My Language Has More Words Than Yours!

In the comments section, James Schipper comments on the notion that English has more words than, say, Swedish:

Measuring the number of words in a language isn’t very scientific. What is a word? Is it anything that is separated by empty space? If so, then the more words are written as one, the more words there are in a language. Bookkeeper and steamship would be separate words but book publisher and passenger ship would not be. I’m currently reading a book by your Swedish colleague Mikael Parkvall about language myths. One myth that he discusses is Engelska har fler ord än svenska = English has more words than Swedish. He says that no evidence is ever provided for the claim, except to say that English has borrowed a lot. He mocks an English chauvinist who states that English has over 1 million words and French about 100,000 and who then says that English borrowed a lot from other languages, especially from French. In other words, English is rich and French poor because English borrowed a lot from French. As Parkvall sarcastically notes, the English must have borrowed a lot of words from the French without ever paying them back. He says that if all the works of Shakespeare are run through a computer program designed to count words, the result is 29,066. However, if all the works of August Strindberg are run through the same program, the result is 119,288 words! I can easily see why the Swedish count is so high. In Swedish, all nominal compounds are written as one word and the definite article is a suffix. On top of that, the genitive is used more than in English.

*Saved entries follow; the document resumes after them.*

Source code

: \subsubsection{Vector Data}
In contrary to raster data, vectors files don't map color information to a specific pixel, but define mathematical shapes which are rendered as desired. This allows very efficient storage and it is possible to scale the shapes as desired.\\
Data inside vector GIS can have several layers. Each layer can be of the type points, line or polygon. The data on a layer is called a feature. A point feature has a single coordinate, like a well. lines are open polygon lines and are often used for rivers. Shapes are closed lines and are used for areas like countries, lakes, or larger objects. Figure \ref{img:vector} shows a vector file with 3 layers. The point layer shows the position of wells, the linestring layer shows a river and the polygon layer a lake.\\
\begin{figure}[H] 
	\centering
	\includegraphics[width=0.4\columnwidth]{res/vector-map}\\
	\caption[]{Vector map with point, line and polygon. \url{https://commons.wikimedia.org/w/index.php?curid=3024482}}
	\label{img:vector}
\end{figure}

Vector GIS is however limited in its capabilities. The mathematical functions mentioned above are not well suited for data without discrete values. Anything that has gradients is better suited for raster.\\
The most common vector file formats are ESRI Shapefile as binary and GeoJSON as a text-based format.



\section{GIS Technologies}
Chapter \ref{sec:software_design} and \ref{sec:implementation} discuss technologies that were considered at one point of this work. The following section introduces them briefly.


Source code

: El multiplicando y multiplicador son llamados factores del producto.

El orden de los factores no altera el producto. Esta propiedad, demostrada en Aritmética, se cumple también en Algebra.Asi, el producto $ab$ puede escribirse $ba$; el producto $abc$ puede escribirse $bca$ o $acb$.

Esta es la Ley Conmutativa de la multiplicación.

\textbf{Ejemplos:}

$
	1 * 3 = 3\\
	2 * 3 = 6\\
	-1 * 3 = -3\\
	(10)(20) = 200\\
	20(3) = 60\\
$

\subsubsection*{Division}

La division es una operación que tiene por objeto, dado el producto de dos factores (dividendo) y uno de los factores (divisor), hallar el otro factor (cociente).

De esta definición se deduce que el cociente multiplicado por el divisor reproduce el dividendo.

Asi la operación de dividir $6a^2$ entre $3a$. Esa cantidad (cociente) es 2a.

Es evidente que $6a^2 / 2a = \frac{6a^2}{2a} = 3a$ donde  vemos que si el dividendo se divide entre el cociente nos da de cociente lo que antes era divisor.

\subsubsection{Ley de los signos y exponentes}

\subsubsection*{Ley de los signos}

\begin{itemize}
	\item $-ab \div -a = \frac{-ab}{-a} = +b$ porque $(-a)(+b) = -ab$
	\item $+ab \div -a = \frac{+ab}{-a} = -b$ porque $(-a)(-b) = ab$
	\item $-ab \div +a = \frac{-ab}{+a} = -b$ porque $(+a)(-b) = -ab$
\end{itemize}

We have for instance bil = car, bilen = the car, bilar = cars, bilarna, the cars, bils = of a car, bilens = of the car, bilars = of cars, bilarnas = of the cars, bilolycka = car accident, bilägare = car owner, bilmekaniker = car mechanic, bilparkering = car parking, bilbälte = seat belt, etc. How can a computer or anybody else decide how many of these are separate words or not? When the French language had a lot of prestige, people were saying that it was exceptionally clear. Now that English is very prestigious, we keep hearing that it is exceptionally rich. In any case, languages that have borrowed a lot are not uncommon. Moreover, the more a language borrows, the greater the probability that the borrowed words simply displace native words, in which case no enrichment takes place.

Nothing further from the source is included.